*The problem*:
Check each line of the listing for the word "user" and report how many lines contain it, giving nothing but the number.

*Data*:

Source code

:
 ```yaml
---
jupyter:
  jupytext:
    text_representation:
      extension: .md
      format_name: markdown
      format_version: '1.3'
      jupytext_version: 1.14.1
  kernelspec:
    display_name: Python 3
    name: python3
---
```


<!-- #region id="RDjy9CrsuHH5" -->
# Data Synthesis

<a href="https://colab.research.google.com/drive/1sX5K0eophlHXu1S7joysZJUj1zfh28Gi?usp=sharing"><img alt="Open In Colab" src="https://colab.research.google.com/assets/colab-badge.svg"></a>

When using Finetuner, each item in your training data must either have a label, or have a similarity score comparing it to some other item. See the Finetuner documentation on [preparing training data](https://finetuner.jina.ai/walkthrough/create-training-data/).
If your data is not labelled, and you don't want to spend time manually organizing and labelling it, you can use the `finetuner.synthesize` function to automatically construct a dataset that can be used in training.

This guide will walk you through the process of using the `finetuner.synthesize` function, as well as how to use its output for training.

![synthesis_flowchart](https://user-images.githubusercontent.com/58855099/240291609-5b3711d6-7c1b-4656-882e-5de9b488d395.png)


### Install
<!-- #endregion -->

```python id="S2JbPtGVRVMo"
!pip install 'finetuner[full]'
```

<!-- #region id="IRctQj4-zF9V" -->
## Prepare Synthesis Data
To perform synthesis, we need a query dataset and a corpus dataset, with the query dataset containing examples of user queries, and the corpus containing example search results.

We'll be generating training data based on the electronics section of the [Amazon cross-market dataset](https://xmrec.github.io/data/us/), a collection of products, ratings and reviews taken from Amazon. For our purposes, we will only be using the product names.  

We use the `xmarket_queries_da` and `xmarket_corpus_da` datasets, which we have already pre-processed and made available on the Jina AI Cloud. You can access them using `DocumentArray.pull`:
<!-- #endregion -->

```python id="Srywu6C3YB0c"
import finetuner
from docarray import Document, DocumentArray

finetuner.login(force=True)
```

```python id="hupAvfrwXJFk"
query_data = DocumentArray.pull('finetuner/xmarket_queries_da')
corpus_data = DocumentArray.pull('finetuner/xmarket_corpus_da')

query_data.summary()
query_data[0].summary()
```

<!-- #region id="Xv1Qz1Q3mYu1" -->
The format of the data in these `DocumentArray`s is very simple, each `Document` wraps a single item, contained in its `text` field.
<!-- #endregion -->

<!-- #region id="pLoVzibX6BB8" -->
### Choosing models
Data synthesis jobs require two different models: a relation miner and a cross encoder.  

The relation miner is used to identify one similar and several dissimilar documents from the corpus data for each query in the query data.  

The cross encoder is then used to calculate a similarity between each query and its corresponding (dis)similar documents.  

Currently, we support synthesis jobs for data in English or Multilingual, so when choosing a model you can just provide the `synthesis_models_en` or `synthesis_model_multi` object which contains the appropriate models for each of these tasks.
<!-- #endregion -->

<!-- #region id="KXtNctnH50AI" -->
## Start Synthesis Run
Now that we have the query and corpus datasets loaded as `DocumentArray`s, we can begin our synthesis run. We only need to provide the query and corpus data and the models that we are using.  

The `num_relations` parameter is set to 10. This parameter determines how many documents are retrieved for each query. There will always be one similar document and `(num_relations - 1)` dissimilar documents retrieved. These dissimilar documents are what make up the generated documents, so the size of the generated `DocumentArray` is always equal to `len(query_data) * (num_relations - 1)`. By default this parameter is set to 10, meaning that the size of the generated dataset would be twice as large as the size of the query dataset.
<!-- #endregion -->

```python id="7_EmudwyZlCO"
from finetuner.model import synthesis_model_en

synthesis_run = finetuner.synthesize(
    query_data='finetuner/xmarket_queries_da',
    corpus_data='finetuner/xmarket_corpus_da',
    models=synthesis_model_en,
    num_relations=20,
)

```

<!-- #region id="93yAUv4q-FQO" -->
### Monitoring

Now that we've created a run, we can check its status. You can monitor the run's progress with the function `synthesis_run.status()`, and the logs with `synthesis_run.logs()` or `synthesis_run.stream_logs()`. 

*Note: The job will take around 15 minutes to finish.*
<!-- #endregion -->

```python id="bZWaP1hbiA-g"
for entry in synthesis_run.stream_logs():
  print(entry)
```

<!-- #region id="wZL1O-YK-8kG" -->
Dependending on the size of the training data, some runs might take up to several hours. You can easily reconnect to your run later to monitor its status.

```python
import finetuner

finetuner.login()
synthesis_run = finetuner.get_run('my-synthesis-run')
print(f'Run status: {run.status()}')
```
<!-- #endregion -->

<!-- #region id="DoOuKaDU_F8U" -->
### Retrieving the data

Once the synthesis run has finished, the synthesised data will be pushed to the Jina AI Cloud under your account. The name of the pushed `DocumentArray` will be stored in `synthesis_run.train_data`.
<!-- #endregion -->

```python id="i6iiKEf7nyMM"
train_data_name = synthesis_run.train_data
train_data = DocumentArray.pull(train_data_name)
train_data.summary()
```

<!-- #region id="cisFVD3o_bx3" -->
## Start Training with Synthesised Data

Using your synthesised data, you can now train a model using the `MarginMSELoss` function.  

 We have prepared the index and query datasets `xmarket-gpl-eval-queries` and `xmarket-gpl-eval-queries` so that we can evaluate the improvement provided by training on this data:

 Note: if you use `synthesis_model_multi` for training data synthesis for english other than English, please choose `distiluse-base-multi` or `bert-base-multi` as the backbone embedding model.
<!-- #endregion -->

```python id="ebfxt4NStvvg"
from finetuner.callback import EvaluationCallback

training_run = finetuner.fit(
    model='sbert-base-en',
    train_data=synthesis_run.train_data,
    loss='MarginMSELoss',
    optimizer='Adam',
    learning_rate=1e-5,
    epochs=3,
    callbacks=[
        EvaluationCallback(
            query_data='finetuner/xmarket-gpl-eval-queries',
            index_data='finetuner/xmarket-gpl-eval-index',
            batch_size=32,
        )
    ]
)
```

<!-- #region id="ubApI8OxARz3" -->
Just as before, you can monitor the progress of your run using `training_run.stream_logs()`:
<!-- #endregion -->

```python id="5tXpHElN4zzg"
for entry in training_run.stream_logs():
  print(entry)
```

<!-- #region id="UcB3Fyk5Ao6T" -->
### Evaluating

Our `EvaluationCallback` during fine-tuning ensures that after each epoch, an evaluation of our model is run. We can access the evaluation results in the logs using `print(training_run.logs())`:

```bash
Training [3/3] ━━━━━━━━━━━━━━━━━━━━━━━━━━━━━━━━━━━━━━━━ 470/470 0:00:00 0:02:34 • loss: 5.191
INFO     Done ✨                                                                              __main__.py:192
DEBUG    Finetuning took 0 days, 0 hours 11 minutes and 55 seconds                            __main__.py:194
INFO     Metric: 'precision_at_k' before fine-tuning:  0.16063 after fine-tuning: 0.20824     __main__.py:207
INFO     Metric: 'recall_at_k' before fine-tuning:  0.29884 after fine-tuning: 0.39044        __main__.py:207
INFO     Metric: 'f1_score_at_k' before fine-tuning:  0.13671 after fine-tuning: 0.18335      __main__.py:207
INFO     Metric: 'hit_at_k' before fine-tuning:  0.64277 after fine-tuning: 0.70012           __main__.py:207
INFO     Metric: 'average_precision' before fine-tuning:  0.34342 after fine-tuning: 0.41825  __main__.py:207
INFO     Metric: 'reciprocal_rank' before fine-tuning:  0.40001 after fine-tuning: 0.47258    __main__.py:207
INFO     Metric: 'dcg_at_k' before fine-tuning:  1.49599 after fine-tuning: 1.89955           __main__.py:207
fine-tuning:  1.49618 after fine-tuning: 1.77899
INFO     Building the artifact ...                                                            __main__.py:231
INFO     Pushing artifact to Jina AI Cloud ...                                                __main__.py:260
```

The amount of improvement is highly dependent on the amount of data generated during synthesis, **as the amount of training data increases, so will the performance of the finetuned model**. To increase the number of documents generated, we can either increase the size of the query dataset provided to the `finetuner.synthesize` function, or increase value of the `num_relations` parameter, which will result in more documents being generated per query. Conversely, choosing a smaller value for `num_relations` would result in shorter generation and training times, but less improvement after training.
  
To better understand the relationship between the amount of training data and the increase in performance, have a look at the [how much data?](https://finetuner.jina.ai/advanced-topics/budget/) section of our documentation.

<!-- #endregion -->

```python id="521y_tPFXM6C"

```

*Answer space*:
2